Matilda Wormwood, however, is less fortunate, born to a vain, ballroom-dancing-obsessed mother who had assumed her pregnancy was wind, and a spivvy used-car salesman. But, given her parentage, she really is a miracle: a gifted child with a voracious appetite for books. She finds succour from her unhappy family life at the local library, where she entrances the good-hearted librarian by spinning a dramatic saga about an acrobat, an escapologist and their longed-for baby daughter. This perturbs the Wormwoods, who regard her as a nuisance and reading as a perversion, and who attempt to force-feed her with a diet of TV drivel.

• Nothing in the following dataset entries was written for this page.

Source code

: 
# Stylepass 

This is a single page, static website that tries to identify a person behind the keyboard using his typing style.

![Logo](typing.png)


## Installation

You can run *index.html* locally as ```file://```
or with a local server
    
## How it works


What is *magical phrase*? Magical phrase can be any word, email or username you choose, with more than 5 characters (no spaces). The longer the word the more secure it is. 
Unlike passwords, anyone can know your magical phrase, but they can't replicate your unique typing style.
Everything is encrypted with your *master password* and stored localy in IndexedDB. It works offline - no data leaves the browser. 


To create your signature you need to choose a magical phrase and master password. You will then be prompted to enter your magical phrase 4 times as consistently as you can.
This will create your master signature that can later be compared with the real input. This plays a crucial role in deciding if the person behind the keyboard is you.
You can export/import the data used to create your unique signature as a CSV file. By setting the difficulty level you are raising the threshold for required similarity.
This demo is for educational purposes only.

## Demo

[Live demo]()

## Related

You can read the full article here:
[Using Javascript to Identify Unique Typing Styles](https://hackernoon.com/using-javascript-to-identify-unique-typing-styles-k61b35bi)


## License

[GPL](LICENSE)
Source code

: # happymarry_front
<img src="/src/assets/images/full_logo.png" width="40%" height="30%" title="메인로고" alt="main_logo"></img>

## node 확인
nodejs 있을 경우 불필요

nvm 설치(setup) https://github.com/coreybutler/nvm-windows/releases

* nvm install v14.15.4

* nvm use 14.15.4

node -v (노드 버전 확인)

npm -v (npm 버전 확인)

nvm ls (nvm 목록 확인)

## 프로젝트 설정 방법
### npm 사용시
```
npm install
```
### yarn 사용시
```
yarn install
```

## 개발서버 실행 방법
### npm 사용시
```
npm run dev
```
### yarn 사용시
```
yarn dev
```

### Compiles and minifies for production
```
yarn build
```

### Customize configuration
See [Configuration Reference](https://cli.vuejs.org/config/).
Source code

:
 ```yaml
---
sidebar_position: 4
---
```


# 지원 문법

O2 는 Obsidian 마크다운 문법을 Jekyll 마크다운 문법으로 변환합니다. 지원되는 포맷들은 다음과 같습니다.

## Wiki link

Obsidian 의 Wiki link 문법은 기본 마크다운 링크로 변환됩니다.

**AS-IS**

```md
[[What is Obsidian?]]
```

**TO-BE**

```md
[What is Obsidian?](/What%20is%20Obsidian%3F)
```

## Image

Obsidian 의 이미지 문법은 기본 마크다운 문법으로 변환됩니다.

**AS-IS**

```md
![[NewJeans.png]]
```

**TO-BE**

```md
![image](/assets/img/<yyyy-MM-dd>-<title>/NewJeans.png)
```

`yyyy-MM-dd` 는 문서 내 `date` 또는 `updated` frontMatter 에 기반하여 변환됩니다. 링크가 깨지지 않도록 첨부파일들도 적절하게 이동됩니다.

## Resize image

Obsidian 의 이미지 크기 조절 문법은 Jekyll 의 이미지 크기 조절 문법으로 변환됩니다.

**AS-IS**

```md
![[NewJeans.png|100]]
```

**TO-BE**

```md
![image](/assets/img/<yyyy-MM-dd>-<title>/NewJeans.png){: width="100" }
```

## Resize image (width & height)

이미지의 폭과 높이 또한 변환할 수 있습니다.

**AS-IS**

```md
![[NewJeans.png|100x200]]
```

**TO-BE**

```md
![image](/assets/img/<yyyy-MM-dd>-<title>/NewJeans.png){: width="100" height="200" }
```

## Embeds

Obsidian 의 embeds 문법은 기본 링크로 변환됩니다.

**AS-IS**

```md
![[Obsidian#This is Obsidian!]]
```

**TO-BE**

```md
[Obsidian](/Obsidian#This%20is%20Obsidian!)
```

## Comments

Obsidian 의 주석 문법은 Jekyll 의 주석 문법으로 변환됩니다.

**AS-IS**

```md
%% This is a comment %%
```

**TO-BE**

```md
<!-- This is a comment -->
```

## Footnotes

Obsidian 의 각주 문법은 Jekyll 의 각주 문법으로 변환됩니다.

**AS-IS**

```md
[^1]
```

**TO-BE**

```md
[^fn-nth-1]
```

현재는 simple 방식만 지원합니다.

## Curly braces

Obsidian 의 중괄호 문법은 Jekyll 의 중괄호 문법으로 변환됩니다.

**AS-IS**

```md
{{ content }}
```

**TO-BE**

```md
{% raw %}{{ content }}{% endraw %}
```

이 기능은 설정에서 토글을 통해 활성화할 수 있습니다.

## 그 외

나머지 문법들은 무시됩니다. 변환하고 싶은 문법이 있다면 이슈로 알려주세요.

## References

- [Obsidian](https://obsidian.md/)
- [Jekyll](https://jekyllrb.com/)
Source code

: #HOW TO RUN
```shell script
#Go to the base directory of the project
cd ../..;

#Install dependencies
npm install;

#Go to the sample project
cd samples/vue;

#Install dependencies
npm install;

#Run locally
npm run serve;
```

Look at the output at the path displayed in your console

When that fails, they pack her off to Crunchem Hall School, where the motto is “children are maggots” and the headmistress, Miss Agatha Trunchbull, is a butch former Olympic hammer thrower and a sadistic bully. But Matilda won’t be broken or bested. Encouraged by the nurturing of kindly teacher Miss Jenny Honey – who turns out to have a surprising connection to characters in both Matilda’s imaginary world and in her real one – and aided by the discovery of some startling supernatural powers, she sets out to change the course of her life and create her own happy ending.
 
Bertie Carvel has been feted for his performance as the monstrous Miss Trunchbull, and he is, indeed, extraordinary. His shoulders, thanks to Howell’s eye-catching costumes, are colossal, his pale, shovel-faced pinhead topped with a scraped-back bun; his genteel voice has a ballsy femininity, hovering disconcertingly somewhere between Margaret Thatcher and the queen. He vibrates with disgust at the mere sight of his young charges, but is given to deranged flights of self-regarding fancy when reliving Agatha’s one-time sporting prowess. One sequence, realised with the help of illusionist Paul Kieve, sees him whirling a little girl around by her pigtails before hurling her to the ceiling. In another, he executes a high-kicking number on a vaulting horse, gym skirt flapping and frilly knickers on display.
 
But the cast is cracking all round, not least its youngest members. Cleo Demetriou, one of four Matildas who alternate in the role, is gutsy and affecting. Josie Walker and Paul Kaye are horribly funny as the Wormwoods. Lauren Ward as Miss Honey sings beautifully, and is all unaffected sweetness without ever becoming sickly.
 
Kelly’s book slightly loses its way in the second half. One or two moments lack impact, and Matilda’s wondrous telekinetic abilities are revealed much too late in the narrative. But the music is as playful and lively as the action; the lyrics – though sometimes difficult to hear, thanks to somewhat muddy amplification – are brilliantly adroit; and Peter Darling’s angular, emphatic choreography is a barnstorming joy. This is genuinely inventive musical theatre for young people that never patronises, dumbs down or sugarcoats. It’s dark, delicious and brimful of glorious glee.